[Rendered images with source text]
● ● ● ●

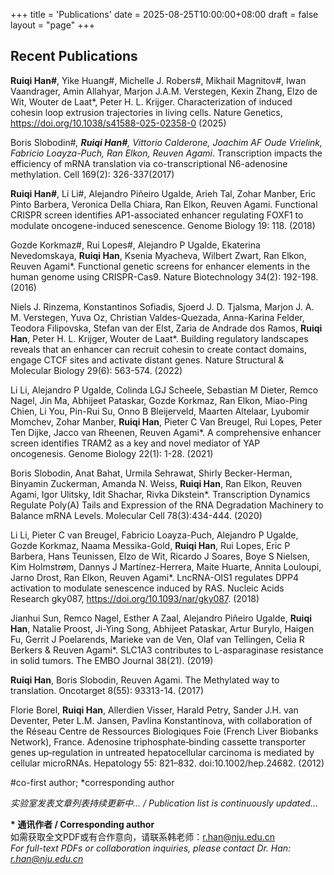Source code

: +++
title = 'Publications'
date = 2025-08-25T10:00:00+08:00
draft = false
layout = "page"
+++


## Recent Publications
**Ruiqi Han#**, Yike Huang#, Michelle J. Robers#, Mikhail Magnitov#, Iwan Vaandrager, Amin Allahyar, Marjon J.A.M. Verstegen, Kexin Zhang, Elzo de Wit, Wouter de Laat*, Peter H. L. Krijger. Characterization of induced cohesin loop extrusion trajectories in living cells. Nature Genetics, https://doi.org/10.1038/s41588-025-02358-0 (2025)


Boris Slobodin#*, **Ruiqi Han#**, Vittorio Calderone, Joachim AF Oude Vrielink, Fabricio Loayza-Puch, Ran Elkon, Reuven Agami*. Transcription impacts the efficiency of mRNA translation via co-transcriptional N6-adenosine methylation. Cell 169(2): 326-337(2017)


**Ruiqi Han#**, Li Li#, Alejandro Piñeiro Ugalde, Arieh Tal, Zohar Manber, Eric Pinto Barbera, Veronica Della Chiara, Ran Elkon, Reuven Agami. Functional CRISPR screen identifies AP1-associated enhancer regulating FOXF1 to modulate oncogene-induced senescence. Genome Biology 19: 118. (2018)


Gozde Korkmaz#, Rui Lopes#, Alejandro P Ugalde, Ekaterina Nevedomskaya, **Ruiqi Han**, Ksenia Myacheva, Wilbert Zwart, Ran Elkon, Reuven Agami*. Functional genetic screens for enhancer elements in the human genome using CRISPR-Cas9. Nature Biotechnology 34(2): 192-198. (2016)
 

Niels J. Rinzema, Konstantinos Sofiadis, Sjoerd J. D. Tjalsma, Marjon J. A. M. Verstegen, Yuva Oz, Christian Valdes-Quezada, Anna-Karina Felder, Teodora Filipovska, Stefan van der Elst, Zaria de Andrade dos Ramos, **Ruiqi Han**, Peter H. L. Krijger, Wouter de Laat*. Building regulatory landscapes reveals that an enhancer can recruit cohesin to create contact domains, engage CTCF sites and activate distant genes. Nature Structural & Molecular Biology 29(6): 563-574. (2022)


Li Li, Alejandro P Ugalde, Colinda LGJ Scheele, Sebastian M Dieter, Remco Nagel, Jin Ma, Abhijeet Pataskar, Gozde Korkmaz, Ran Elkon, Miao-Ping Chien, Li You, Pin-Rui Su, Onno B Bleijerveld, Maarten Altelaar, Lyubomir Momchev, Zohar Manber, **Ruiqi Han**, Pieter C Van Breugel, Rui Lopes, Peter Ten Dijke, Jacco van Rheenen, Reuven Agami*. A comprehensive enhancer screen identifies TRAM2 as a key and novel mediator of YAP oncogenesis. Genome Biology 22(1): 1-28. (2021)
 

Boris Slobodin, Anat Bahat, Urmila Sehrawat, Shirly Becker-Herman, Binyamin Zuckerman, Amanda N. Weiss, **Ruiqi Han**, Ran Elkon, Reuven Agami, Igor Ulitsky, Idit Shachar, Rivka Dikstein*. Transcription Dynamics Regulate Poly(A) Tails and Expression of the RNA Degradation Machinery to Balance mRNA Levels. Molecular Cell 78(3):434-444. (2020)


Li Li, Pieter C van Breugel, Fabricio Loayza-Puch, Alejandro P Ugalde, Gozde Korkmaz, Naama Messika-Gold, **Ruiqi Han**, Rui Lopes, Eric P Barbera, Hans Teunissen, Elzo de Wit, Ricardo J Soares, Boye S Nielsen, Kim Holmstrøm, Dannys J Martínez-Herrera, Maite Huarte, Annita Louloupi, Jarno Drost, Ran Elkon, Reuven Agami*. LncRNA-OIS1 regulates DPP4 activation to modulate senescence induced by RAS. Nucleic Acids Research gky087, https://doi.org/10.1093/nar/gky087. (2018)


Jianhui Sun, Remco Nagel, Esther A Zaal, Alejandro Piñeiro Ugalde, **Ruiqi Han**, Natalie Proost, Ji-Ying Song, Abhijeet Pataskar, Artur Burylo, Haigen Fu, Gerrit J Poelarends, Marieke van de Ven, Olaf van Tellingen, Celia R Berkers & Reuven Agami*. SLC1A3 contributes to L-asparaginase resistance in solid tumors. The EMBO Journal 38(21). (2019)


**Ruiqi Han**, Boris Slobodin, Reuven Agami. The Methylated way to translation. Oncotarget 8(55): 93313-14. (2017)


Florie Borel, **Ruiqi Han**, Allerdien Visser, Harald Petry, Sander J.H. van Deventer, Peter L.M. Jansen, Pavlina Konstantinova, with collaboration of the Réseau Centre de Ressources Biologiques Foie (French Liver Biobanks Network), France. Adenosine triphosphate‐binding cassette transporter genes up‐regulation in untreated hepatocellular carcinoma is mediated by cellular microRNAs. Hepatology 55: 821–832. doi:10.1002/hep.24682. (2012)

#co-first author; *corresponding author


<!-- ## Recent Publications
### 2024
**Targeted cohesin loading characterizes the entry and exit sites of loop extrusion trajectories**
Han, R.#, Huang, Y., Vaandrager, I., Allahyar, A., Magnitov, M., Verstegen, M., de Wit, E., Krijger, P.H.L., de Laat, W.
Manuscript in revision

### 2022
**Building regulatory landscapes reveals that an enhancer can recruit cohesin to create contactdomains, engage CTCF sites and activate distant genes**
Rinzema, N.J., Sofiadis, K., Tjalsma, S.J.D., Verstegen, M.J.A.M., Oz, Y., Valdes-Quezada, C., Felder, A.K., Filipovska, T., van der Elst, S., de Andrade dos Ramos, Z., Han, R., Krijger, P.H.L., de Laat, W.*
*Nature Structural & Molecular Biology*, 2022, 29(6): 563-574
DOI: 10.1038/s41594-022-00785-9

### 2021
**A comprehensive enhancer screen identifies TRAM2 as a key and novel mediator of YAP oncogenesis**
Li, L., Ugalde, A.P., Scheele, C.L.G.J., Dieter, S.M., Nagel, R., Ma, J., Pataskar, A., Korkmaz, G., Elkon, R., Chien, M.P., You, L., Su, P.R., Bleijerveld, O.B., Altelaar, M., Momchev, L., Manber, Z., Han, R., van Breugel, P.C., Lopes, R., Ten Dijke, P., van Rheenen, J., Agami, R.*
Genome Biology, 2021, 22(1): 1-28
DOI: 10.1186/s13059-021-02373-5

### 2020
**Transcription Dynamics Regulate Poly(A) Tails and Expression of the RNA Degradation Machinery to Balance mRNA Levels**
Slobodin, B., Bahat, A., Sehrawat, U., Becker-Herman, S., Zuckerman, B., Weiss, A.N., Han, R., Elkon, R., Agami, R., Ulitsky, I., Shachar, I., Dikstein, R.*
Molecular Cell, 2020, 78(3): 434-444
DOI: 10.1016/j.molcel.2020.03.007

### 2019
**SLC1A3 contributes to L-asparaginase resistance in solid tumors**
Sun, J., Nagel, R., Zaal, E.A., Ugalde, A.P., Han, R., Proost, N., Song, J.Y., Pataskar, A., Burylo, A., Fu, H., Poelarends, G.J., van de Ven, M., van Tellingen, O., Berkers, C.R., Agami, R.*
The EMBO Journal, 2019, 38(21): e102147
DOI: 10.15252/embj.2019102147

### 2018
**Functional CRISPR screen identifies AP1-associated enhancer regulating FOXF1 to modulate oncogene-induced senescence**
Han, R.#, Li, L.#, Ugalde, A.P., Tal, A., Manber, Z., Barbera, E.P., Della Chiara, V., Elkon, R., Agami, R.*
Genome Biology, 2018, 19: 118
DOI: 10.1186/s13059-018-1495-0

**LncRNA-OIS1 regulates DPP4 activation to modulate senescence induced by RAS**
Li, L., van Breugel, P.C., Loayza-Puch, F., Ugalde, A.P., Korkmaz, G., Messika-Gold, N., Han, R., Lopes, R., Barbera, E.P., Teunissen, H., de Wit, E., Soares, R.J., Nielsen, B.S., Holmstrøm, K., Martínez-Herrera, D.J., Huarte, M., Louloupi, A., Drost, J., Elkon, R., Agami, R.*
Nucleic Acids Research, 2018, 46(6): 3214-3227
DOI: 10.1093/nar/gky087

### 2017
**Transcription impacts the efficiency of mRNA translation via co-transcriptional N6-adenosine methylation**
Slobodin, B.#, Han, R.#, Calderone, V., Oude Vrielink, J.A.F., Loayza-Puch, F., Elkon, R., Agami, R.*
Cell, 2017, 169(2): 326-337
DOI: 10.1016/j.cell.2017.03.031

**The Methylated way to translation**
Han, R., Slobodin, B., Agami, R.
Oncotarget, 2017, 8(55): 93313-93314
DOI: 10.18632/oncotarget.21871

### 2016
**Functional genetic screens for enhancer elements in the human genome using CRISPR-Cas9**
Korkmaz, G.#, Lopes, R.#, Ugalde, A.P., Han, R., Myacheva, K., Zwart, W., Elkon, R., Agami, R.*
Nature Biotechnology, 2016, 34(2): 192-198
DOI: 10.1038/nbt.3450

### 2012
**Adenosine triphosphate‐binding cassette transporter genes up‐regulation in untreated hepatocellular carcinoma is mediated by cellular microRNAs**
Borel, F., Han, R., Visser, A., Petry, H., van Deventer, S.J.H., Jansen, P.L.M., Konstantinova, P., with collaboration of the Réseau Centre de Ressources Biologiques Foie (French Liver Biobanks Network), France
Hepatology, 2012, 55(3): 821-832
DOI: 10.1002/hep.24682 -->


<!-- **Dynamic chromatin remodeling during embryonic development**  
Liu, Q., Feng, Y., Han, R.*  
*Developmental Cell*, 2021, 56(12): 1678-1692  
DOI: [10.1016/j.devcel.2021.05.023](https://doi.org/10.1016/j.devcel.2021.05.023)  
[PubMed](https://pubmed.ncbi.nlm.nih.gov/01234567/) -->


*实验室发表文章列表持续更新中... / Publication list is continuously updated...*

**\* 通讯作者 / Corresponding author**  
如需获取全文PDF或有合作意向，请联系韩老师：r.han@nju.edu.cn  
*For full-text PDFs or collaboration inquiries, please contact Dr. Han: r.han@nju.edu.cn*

● ● ● ●

● WHAT IS EXPECTED
Among the entries above, find the line with "Genome Biology, 2021, 22(1): 1-28" and the line with "in solid tumors**"; give again exactly these two lines and all lines between them.

● EXERCISE SOLUTION
Genome Biology, 2021, 22(1): 1-28
DOI: 10.1186/s13059-021-02373-5

### 2020
**Transcription Dynamics Regulate Poly(A) Tails and Expression of the RNA Degradation Machinery to Balance mRNA Levels**
Slobodin, B., Bahat, A., Sehrawat, U., Becker-Herman, S., Zuckerman, B., Weiss, A.N., Han, R., Elkon, R., Agami, R., Ulitsky, I., Shachar, I., Dikstein, R.*
Molecular Cell, 2020, 78(3): 434-444
DOI: 10.1016/j.molcel.2020.03.007

### 2019
**SLC1A3 contributes to L-asparaginase resistance in solid tumors**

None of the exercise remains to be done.